▶ **Prompt**
Copy every line of the material exactly as it stands.

▶ **Dataset content**
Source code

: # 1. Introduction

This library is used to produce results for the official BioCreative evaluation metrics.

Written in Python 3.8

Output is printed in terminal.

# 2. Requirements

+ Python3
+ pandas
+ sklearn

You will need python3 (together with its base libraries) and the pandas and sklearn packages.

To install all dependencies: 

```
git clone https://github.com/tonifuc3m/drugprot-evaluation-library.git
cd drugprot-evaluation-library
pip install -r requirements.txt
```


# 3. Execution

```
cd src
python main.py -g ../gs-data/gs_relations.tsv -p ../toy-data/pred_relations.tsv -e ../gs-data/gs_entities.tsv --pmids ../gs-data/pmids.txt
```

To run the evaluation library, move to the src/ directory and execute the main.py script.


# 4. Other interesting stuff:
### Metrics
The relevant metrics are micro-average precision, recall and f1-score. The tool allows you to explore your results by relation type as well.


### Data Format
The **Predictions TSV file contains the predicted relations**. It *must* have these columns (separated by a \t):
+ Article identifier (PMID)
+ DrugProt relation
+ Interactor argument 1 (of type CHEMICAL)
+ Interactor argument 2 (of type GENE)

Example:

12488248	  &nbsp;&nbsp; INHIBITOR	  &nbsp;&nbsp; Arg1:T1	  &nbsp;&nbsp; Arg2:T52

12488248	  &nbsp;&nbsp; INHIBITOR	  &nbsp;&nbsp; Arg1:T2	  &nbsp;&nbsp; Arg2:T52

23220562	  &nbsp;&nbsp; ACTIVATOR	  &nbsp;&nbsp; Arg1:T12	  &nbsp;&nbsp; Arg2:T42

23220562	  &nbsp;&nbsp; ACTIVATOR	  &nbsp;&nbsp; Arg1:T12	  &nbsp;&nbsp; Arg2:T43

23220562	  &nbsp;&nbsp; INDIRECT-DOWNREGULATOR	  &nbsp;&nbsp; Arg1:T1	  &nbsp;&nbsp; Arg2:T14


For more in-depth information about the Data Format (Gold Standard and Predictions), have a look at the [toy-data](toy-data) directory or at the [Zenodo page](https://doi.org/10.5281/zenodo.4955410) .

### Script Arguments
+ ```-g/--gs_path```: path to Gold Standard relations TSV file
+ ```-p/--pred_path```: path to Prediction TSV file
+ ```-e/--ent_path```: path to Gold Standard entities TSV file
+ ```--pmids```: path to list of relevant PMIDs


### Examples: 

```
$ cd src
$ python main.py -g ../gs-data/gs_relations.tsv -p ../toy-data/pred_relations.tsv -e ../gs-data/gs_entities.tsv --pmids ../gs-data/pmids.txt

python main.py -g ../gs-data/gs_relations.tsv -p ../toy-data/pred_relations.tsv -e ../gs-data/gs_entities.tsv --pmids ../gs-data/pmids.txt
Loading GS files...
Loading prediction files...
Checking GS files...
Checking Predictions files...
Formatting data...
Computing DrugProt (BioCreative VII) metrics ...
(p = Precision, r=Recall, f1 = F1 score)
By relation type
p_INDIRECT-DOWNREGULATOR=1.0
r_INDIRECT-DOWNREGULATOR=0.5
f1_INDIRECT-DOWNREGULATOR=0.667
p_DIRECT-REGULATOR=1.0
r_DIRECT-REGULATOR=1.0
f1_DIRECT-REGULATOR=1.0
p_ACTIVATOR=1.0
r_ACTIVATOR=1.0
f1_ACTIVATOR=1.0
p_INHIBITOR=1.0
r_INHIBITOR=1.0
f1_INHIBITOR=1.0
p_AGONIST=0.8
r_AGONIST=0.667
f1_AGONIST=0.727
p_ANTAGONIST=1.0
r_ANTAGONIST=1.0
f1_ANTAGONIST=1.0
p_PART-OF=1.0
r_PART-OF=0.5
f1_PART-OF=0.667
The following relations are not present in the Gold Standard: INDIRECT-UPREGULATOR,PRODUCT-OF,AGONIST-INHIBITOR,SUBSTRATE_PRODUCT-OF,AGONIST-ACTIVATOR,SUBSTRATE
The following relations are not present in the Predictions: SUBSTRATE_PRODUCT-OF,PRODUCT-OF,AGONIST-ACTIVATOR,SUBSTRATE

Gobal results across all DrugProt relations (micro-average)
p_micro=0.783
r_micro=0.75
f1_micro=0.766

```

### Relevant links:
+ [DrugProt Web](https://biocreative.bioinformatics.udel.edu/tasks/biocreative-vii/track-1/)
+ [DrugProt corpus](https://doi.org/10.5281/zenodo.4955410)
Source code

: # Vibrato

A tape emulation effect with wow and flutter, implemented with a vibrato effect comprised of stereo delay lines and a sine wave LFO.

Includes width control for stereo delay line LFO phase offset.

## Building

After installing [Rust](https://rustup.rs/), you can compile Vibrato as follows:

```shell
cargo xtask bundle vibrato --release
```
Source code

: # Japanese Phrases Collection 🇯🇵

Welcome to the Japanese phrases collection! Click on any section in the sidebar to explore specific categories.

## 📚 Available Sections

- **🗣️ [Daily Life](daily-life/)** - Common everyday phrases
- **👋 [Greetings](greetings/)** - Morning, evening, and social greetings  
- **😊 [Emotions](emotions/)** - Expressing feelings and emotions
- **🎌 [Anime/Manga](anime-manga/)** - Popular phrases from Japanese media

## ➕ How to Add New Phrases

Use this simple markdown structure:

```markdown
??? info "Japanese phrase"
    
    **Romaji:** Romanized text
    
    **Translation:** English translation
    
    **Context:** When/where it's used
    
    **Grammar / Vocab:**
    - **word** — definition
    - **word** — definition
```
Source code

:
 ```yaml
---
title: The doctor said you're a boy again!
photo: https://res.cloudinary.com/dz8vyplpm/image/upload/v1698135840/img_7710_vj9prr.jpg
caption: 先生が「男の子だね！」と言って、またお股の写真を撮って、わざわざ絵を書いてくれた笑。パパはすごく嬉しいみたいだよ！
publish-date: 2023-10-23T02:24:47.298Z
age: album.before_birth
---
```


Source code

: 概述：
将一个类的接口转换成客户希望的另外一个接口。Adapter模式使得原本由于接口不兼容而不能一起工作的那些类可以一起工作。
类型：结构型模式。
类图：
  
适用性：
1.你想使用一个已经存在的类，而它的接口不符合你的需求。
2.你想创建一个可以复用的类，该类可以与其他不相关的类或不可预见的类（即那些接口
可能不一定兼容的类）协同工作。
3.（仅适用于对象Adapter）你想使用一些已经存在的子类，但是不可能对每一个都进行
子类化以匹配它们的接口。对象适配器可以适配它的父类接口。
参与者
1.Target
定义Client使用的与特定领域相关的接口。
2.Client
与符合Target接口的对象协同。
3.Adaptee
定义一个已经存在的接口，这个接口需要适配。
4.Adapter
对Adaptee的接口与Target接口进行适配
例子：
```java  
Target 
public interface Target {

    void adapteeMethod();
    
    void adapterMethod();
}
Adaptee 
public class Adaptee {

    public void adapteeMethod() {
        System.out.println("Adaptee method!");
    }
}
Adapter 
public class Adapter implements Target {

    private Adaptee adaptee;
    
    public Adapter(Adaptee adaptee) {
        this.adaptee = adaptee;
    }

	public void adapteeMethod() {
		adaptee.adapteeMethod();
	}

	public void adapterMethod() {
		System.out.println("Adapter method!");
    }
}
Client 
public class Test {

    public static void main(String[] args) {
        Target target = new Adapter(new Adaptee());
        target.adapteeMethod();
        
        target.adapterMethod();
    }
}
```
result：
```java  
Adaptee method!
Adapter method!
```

▶ **Solution to the problem**
Source code

: # 1. Introduction

This library is used to produce results for the official BioCreative evaluation metrics.

Written in Python 3.8

Output is printed in terminal.

# 2. Requirements

+ Python3
+ pandas
+ sklearn

You will need python3 (together with its base libraries) and the pandas and sklearn packages.

To install all dependencies: 

```
git clone https://github.com/tonifuc3m/drugprot-evaluation-library.git
cd drugprot-evaluation-library
pip install -r requirements.txt
```


# 3. Execution

```
cd src
python main.py -g ../gs-data/gs_relations.tsv -p ../toy-data/pred_relations.tsv -e ../gs-data/gs_entities.tsv --pmids ../gs-data/pmids.txt
```

To run the evaluation library, move to the src/ directory and execute the main.py script.


# 4. Other interesting stuff:
### Metrics
The relevant metrics are micro-average precision, recall and f1-score. The tool allows you to explore your results by relation type as well.


### Data Format
The **Predictions TSV file contains the predicted relations**. It *must* have these columns (separated by a \t):
+ Article identifier (PMID)
+ DrugProt relation
+ Interactor argument 1 (of type CHEMICAL)
+ Interactor argument 2 (of type GENE)

Example:

12488248	  &nbsp;&nbsp; INHIBITOR	  &nbsp;&nbsp; Arg1:T1	  &nbsp;&nbsp; Arg2:T52

12488248	  &nbsp;&nbsp; INHIBITOR	  &nbsp;&nbsp; Arg1:T2	  &nbsp;&nbsp; Arg2:T52

23220562	  &nbsp;&nbsp; ACTIVATOR	  &nbsp;&nbsp; Arg1:T12	  &nbsp;&nbsp; Arg2:T42

23220562	  &nbsp;&nbsp; ACTIVATOR	  &nbsp;&nbsp; Arg1:T12	  &nbsp;&nbsp; Arg2:T43

23220562	  &nbsp;&nbsp; INDIRECT-DOWNREGULATOR	  &nbsp;&nbsp; Arg1:T1	  &nbsp;&nbsp; Arg2:T14


For more in-depth information about the Data Format (Gold Standard and Predictions), have a look at the [toy-data](toy-data) directory or at the [Zenodo page](https://doi.org/10.5281/zenodo.4955410) .

### Script Arguments
+ ```-g/--gs_path```: path to Gold Standard relations TSV file
+ ```-p/--pred_path```: path to Prediction TSV file
+ ```-e/--ent_path```: path to Gold Standard entities TSV file
+ ```--pmids```: path to list of relevant PMIDs


### Examples: 

```
$ cd src
$ python main.py -g ../gs-data/gs_relations.tsv -p ../toy-data/pred_relations.tsv -e ../gs-data/gs_entities.tsv --pmids ../gs-data/pmids.txt

python main.py -g ../gs-data/gs_relations.tsv -p ../toy-data/pred_relations.tsv -e ../gs-data/gs_entities.tsv --pmids ../gs-data/pmids.txt
Loading GS files...
Loading prediction files...
Checking GS files...
Checking Predictions files...
Formatting data...
Computing DrugProt (BioCreative VII) metrics ...
(p = Precision, r=Recall, f1 = F1 score)
By relation type
p_INDIRECT-DOWNREGULATOR=1.0
r_INDIRECT-DOWNREGULATOR=0.5
f1_INDIRECT-DOWNREGULATOR=0.667
p_DIRECT-REGULATOR=1.0
r_DIRECT-REGULATOR=1.0
f1_DIRECT-REGULATOR=1.0
p_ACTIVATOR=1.0
r_ACTIVATOR=1.0
f1_ACTIVATOR=1.0
p_INHIBITOR=1.0
r_INHIBITOR=1.0
f1_INHIBITOR=1.0
p_AGONIST=0.8
r_AGONIST=0.667
f1_AGONIST=0.727
p_ANTAGONIST=1.0
r_ANTAGONIST=1.0
f1_ANTAGONIST=1.0
p_PART-OF=1.0
r_PART-OF=0.5
f1_PART-OF=0.667
The following relations are not present in the Gold Standard: INDIRECT-UPREGULATOR,PRODUCT-OF,AGONIST-INHIBITOR,SUBSTRATE_PRODUCT-OF,AGONIST-ACTIVATOR,SUBSTRATE
The following relations are not present in the Predictions: SUBSTRATE_PRODUCT-OF,PRODUCT-OF,AGONIST-ACTIVATOR,SUBSTRATE

Gobal results across all DrugProt relations (micro-average)
p_micro=0.783
r_micro=0.75
f1_micro=0.766

```

### Relevant links:
+ [DrugProt Web](https://biocreative.bioinformatics.udel.edu/tasks/biocreative-vii/track-1/)
+ [DrugProt corpus](https://doi.org/10.5281/zenodo.4955410)
Source code

: # Vibrato

A tape emulation effect with wow and flutter, implemented with a vibrato effect comprised of stereo delay lines and a sine wave LFO.

Includes width control for stereo delay line LFO phase offset.

## Building

After installing [Rust](https://rustup.rs/), you can compile Vibrato as follows:

```shell
cargo xtask bundle vibrato --release
```
Source code

: # Japanese Phrases Collection 🇯🇵

Welcome to the Japanese phrases collection! Click on any section in the sidebar to explore specific categories.

## 📚 Available Sections

- **🗣️ [Daily Life](daily-life/)** - Common everyday phrases
- **👋 [Greetings](greetings/)** - Morning, evening, and social greetings  
- **😊 [Emotions](emotions/)** - Expressing feelings and emotions
- **🎌 [Anime/Manga](anime-manga/)** - Popular phrases from Japanese media

## ➕ How to Add New Phrases

Use this simple markdown structure:

```markdown
??? info "Japanese phrase"
    
    **Romaji:** Romanized text
    
    **Translation:** English translation
    
    **Context:** When/where it's used
    
    **Grammar / Vocab:**
    - **word** — definition
    - **word** — definition
```
Source code

:
 ```yaml
---
title: The doctor said you're a boy again!
photo: https://res.cloudinary.com/dz8vyplpm/image/upload/v1698135840/img_7710_vj9prr.jpg
caption: 先生が「男の子だね！」と言って、またお股の写真を撮って、わざわざ絵を書いてくれた笑。パパはすごく嬉しいみたいだよ！
publish-date: 2023-10-23T02:24:47.298Z
age: album.before_birth
---
```


Source code

: 概述：
将一个类的接口转换成客户希望的另外一个接口。Adapter模式使得原本由于接口不兼容而不能一起工作的那些类可以一起工作。
类型：结构型模式。
类图：
  
适用性：
1.你想使用一个已经存在的类，而它的接口不符合你的需求。
2.你想创建一个可以复用的类，该类可以与其他不相关的类或不可预见的类（即那些接口
可能不一定兼容的类）协同工作。
3.（仅适用于对象Adapter）你想使用一些已经存在的子类，但是不可能对每一个都进行
子类化以匹配它们的接口。对象适配器可以适配它的父类接口。
参与者
1.Target
定义Client使用的与特定领域相关的接口。
2.Client
与符合Target接口的对象协同。
3.Adaptee
定义一个已经存在的接口，这个接口需要适配。
4.Adapter
对Adaptee的接口与Target接口进行适配
例子：
```java  
Target 
public interface Target {

    void adapteeMethod();
    
    void adapterMethod();
}
Adaptee 
public class Adaptee {

    public void adapteeMethod() {
        System.out.println("Adaptee method!");
    }
}
Adapter 
public class Adapter implements Target {

    private Adaptee adaptee;
    
    public Adapter(Adaptee adaptee) {
        this.adaptee = adaptee;
    }

	public void adapteeMethod() {
		adaptee.adapteeMethod();
	}

	public void adapterMethod() {
		System.out.println("Adapter method!");
    }
}
Client 
public class Test {

    public static void main(String[] args) {
        Target target = new Adapter(new Adaptee());
        target.adapteeMethod();
        
        target.adapterMethod();
    }
}
```
result：
```java  
Adaptee method!
Adapter method!
```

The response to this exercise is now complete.